As explained above, according to the present invention, there is an effect that a feedback control circuit with good characteristics can be realized without using highly accurate and expensive equipment.

[Brief explanation of the drawing]

FIG. 1 is a block diagram of a first embodiment of the present invention. FIG. 2 is a characteristic diagram illustrating the operation of the above embodiment. FIG. 3 is a block diagram of a second embodiment of the present invention. FIG. 4 is a characteristic diagram illustrating the operation of the above embodiment.
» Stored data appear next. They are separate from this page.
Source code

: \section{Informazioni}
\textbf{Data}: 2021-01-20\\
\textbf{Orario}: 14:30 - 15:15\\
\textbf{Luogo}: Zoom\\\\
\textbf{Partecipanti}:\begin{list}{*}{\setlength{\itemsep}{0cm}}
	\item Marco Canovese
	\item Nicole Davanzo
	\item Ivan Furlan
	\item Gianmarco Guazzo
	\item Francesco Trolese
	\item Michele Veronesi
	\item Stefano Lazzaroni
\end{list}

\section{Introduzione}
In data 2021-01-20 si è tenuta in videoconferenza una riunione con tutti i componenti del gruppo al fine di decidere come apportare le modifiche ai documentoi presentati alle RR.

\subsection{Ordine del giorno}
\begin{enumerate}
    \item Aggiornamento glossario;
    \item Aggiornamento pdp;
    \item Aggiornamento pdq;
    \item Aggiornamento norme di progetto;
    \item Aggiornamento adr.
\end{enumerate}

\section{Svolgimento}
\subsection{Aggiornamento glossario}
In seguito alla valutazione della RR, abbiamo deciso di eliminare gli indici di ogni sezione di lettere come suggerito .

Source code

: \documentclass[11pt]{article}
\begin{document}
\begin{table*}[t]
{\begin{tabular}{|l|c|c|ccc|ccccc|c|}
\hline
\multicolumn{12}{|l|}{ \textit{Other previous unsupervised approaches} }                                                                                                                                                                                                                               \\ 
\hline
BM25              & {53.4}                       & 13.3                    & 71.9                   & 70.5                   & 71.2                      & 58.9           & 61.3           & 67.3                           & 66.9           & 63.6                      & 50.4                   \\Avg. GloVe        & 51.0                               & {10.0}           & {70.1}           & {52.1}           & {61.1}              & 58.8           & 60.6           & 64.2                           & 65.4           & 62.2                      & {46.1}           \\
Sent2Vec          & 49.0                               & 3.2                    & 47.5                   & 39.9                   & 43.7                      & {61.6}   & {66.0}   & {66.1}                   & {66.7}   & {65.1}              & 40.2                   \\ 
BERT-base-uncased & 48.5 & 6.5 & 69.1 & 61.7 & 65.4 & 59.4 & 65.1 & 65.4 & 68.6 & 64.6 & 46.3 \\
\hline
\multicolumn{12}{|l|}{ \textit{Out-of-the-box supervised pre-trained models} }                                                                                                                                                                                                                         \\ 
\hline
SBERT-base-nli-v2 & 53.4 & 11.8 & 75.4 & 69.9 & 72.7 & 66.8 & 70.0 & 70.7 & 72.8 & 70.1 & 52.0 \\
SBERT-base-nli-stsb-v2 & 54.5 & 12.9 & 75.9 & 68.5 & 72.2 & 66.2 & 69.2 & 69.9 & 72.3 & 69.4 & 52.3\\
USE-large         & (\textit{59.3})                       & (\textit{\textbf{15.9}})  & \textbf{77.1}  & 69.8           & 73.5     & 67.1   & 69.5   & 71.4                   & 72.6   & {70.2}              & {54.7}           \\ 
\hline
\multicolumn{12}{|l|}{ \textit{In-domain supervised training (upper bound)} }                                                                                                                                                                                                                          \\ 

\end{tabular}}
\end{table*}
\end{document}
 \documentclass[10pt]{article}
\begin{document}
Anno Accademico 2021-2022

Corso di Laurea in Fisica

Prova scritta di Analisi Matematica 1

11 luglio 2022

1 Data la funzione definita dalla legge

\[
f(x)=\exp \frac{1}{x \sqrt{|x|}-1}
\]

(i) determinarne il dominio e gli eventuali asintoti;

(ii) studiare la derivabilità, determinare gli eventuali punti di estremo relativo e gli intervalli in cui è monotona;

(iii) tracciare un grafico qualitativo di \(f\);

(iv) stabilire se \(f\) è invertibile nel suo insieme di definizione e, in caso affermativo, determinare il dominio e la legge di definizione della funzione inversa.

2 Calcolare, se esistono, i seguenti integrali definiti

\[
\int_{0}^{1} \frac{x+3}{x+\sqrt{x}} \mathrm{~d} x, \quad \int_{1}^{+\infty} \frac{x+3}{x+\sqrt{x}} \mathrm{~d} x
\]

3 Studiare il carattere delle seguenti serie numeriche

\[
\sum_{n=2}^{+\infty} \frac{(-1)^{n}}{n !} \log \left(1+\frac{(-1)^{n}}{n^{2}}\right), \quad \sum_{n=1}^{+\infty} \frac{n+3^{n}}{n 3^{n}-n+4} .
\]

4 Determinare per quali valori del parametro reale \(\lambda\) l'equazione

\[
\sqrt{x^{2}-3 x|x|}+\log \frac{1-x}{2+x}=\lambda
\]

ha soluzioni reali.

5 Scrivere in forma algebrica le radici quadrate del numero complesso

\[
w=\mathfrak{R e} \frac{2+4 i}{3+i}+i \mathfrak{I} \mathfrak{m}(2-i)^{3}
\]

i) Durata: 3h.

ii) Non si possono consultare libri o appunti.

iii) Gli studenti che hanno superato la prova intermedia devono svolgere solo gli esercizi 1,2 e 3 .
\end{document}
FIG. 5 is a block diagram of a conventional example. 1...Target, 2.6...Detection circuit, 3.9...
Drive circuit, 4.7... Differential amplifier, 5.8... Target value setting circuit, ±α, ±β... Range limit value. Block configuration diagram of the first embodiment Figure 1 (b) (C) Characteristic diagram of the first embodiment Figure 2 Block configuration diagram of the second embodiment Figure 3 (b) (C) Characteristic diagram of the second embodiment Figure 4 Block configuration diagram of conventional example Figure 5

Claims (1)

[Claims] (1) A detection circuit that detects the state of the object, a drive circuit that changes the state of the object, and a control means that controls the drive circuit so that the detection output of the detection circuit is maintained at a constant value. A feedback control circuit comprising: a second detection circuit that detects the state of the drive circuit; a second drive circuit that changes the state of the object separately from the drive circuit; and a second detection circuit that changes the state of the object. and second control means for controlling the second drive circuit so as to maintain the detected output at a constant value.